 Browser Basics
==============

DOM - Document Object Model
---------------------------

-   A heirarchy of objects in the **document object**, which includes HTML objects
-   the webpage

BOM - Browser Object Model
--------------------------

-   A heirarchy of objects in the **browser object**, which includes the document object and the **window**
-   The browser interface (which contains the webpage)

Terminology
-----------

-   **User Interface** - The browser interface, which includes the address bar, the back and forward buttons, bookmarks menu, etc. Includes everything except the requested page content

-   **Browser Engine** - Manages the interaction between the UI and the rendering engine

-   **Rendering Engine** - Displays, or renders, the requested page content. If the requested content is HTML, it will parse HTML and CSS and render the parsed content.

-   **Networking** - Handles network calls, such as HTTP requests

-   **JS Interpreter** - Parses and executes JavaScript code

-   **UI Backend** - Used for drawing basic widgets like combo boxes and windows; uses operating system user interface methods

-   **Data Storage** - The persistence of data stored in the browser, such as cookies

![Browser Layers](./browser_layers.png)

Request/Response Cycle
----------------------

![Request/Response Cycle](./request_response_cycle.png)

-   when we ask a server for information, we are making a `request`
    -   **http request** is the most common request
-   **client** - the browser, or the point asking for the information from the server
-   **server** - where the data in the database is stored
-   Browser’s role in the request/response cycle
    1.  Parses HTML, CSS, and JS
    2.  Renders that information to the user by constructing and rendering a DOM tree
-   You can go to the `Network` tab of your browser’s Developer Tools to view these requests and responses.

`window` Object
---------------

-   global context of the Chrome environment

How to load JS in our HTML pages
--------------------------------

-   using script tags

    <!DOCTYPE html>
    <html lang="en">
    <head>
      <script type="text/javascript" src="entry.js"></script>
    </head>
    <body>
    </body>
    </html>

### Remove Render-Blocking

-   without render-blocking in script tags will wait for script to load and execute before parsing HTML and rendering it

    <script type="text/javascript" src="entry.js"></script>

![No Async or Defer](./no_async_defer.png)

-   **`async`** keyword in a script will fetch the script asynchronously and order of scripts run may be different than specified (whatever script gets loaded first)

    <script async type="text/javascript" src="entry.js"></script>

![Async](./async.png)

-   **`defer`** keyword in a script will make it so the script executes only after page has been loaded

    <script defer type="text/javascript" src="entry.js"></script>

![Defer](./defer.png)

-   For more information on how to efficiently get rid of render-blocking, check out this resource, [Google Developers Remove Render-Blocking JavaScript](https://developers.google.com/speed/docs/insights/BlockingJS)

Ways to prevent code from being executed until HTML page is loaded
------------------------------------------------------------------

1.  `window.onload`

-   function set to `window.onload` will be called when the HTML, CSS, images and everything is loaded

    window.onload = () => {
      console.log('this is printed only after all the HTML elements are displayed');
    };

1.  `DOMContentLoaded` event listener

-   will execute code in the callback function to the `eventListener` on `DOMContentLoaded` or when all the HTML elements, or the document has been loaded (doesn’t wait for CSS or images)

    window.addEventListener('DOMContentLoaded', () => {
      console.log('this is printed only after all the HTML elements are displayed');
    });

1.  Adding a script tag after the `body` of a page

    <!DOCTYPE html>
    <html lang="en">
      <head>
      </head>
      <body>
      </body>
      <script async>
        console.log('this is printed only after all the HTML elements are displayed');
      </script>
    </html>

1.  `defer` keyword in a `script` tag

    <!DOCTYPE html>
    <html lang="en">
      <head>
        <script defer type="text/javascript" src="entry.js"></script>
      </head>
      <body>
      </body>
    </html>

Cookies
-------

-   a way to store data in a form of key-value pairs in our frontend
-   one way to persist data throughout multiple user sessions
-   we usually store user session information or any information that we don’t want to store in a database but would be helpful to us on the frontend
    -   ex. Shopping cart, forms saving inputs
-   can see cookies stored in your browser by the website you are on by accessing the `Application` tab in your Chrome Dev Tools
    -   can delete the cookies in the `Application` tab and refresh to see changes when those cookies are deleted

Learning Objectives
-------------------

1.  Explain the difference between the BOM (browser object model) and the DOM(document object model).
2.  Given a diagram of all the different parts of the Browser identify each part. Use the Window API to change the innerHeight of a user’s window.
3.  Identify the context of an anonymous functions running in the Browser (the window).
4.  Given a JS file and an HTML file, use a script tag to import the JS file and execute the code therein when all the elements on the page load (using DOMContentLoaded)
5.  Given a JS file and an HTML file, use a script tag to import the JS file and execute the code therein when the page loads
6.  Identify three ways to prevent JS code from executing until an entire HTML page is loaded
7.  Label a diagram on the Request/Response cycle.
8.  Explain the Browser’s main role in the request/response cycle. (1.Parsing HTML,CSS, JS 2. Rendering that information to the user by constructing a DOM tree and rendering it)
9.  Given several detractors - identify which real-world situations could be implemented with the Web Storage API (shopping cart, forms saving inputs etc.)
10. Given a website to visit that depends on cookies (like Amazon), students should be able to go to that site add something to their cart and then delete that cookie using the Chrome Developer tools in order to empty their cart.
####
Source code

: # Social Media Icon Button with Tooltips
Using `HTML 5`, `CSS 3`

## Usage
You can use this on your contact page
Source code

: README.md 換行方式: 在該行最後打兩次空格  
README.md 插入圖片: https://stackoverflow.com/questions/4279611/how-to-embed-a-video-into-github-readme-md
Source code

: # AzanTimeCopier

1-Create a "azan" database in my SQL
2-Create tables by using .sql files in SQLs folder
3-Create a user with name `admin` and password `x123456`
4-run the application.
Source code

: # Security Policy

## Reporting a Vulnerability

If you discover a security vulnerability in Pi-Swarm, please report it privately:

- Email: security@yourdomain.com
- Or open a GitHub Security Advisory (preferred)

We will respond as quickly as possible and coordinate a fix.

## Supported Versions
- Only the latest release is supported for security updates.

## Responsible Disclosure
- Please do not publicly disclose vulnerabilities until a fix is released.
####
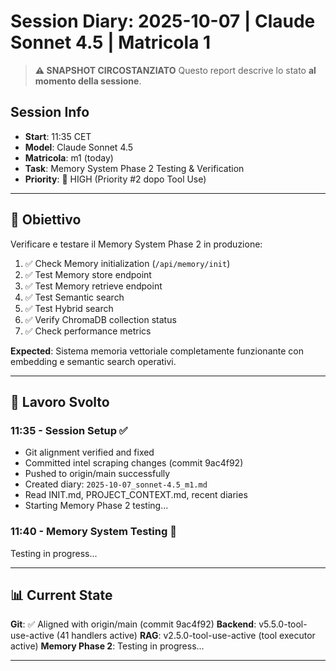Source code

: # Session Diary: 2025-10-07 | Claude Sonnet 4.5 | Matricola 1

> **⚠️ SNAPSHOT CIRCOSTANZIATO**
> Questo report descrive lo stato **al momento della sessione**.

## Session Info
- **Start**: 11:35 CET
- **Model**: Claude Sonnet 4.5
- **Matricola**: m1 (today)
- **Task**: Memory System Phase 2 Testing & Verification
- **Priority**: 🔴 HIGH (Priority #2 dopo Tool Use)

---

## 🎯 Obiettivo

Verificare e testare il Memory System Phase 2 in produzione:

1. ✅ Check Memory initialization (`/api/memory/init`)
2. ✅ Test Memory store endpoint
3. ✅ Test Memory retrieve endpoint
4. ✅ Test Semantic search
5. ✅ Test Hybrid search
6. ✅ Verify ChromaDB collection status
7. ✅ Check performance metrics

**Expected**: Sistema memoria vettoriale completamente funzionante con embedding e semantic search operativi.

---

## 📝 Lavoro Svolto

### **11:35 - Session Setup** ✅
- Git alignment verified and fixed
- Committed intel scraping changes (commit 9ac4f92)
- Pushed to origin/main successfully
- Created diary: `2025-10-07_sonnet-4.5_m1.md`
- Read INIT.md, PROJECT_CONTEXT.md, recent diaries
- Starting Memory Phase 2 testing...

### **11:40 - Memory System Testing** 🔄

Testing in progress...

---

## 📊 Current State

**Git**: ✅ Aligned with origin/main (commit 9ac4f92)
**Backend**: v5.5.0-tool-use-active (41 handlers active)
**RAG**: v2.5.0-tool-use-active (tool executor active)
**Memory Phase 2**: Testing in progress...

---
####
## [What to do]
Whenever the string "frontend" shows up in a line of the records, that line counts; state how many lines count, and only that.

## [Finished task]
2